- **WHAT NEEDS TO BE DONE**
An exact copy of the lines from the one containing "- [〈振興三倍券來了〉三大原因 綁定信用卡回饋最多" to the end of the records below is required, and nothing else.

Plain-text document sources

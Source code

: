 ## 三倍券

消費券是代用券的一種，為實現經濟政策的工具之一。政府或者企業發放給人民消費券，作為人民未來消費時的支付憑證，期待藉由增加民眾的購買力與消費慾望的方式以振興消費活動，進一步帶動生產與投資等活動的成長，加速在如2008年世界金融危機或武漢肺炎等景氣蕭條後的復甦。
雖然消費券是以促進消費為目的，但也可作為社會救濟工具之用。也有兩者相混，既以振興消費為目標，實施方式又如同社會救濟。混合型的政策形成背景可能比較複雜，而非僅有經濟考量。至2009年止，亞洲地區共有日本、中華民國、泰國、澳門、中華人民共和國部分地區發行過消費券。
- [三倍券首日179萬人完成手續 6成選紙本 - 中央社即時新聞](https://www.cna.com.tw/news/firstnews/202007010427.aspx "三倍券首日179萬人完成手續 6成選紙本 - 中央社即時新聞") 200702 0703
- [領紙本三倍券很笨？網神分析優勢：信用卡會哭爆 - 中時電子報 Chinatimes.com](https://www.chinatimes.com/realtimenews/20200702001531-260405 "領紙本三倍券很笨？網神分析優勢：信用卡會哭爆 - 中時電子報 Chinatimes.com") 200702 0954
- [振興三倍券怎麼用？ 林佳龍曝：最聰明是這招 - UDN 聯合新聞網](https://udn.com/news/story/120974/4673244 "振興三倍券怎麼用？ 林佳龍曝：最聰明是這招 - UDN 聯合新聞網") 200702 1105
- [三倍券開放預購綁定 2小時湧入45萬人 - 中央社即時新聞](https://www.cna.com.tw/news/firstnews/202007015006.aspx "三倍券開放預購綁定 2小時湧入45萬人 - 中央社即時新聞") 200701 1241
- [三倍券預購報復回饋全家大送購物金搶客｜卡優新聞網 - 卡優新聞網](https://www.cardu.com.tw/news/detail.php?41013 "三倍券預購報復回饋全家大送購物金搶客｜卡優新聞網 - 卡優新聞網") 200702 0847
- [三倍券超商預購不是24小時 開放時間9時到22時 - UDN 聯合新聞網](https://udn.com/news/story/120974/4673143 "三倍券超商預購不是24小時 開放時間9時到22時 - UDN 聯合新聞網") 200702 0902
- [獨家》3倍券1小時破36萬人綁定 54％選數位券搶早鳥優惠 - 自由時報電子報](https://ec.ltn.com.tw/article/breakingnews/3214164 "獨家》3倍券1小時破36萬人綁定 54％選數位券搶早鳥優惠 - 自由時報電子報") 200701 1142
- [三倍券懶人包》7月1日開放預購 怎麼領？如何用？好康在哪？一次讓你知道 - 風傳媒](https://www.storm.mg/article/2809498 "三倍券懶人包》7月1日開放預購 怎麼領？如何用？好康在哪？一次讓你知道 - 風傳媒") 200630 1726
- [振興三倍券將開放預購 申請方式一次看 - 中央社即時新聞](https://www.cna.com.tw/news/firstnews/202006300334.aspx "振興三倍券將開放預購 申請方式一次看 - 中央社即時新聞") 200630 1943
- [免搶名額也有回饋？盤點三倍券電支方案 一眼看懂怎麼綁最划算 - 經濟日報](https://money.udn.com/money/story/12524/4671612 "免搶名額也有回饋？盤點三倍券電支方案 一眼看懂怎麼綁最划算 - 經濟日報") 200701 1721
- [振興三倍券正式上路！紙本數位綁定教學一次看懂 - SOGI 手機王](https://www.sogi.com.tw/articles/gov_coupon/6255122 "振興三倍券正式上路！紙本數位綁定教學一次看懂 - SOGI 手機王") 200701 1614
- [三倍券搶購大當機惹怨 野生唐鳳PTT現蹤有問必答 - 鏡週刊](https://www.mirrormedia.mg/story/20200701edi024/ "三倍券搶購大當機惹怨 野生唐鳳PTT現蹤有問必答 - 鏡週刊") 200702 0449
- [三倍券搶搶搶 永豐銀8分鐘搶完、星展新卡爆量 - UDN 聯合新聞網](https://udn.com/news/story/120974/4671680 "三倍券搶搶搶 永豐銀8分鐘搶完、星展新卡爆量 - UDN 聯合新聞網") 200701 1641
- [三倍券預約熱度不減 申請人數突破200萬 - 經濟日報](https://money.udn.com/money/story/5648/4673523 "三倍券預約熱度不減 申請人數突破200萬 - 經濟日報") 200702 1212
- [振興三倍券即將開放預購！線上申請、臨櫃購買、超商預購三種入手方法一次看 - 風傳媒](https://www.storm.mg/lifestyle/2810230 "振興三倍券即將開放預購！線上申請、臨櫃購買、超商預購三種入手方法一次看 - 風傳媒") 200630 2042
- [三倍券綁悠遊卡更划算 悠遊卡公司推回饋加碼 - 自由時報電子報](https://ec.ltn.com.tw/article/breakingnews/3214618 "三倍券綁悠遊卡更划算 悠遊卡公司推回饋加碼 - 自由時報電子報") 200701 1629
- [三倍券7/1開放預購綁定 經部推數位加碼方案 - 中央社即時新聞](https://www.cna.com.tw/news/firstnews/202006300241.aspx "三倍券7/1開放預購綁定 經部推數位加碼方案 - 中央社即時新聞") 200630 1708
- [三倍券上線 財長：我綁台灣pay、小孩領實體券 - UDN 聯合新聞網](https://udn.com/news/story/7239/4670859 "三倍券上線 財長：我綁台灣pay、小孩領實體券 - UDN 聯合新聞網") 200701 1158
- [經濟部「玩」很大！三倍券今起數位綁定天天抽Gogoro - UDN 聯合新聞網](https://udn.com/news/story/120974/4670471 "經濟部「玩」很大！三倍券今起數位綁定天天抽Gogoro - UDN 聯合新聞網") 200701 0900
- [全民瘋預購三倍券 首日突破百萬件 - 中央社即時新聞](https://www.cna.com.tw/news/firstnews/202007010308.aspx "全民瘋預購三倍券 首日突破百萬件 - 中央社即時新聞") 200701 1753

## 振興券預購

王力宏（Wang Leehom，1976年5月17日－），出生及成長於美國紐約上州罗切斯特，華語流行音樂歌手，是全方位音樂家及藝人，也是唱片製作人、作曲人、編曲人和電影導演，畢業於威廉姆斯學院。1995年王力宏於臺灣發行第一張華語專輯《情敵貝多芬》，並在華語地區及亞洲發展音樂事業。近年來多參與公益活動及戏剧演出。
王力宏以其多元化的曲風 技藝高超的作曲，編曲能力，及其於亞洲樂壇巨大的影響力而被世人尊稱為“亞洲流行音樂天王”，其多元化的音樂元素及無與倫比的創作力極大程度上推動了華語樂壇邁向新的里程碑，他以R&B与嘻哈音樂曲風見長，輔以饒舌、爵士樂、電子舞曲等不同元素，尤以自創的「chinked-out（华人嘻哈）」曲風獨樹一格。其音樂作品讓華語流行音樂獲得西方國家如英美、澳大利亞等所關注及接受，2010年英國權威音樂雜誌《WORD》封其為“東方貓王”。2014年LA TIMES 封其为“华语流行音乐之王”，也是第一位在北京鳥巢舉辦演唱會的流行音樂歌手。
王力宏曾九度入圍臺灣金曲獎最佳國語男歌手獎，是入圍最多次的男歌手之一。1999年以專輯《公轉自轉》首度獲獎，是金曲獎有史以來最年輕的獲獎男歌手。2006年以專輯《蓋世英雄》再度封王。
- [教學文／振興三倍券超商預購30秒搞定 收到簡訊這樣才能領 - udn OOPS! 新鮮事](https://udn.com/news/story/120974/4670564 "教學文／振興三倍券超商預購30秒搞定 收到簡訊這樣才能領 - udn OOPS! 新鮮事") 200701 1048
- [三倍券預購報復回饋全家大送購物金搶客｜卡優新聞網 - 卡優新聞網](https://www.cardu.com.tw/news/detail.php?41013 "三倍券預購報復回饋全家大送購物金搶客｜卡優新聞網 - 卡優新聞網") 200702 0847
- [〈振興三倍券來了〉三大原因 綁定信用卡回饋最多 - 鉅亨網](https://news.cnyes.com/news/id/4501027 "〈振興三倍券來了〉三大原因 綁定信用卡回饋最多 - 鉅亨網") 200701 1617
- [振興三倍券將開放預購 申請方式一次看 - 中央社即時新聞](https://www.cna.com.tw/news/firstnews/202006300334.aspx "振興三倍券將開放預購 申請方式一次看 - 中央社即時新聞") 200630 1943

- **RESPONSE TO THE EXERCISE**
- [〈振興三倍券來了〉三大原因 綁定信用卡回饋最多 - 鉅亨網](https://news.cnyes.com/news/id/4501027 "〈振興三倍券來了〉三大原因 綁定信用卡回饋最多 - 鉅亨網") 200701 1617
- [振興三倍券將開放預購 申請方式一次看 - 中央社即時新聞](https://www.cna.com.tw/news/firstnews/202006300334.aspx "振興三倍券將開放預購 申請方式一次看 - 中央社即時新聞") 200630 1943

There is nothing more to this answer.